If $(S, +,.)$ is a distributive near-semiring, then prove that the subsemigroup $(S^2, +)$ is additive subcommutative.
[ Hints: A non empty set $S$ with two binary operations $'+'$ and $'.'$ is called near-semirirng if the following conditions are satisfied:
$(i) a+(b+c)=(a+b)+c$
$(ii) a.(b.c)=(a.b).c$
$(iii) a.(b+c)=a.b+a.c$ $\forall$ a, b, c $\in S$ (left distributive law)
Distributive near-semiring means in addition with all above three conditions, $(a+b)c=ac+bc$ $\forall$ $a,b,c \in S $ (right distributive law) also satisfied.
A near-semiring $(S,+,.)$ is said to be additive subcommutative if $a+b+c+d=a+c+b+d$ $\forall a,b,c,d \in S$
$ S^2$ defined as $S^2=\{\sum_{i=1}^na_ib_i \mid a_i, b_i \in S, n=1,2,...\}$]
Attempt
Let $a,b,c,d \in S$ then
$(a+b)(c+d)=a(c+d)+b(c+d)=ac+ad+bc+bd$.....(1) (use left and right distributive laws)

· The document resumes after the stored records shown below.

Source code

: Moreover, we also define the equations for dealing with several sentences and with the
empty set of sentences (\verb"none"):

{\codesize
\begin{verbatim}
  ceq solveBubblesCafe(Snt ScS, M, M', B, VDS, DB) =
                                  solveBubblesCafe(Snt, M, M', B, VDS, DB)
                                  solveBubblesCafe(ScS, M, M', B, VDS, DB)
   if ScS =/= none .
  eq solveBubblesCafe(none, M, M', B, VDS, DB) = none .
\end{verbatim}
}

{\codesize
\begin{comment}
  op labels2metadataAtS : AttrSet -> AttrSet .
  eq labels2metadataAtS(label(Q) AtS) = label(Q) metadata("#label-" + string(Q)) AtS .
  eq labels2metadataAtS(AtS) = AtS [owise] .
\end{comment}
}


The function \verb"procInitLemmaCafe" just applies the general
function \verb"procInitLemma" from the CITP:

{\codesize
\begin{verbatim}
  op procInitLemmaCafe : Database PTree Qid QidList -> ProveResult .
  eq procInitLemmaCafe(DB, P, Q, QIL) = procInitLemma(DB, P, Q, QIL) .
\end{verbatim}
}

$(a+b)(c+d)=(a+b)c+(a+b)d=ac+bc+ad+bd$.....(2) (use left and right distributive laws)
From (1) and (2), we have $ac+ad+bc+bd=ac+bc+ad+bd$ $\forall a, b, c, d \in S$
Is it enough to prove the question? I am not sure!. But exactly we need to prove that $ab+cd+ef+gh=ab+ef+cd+gh$ $\forall a,b,c, d, e, f, g, h \in S$. Am I right? Any body help me.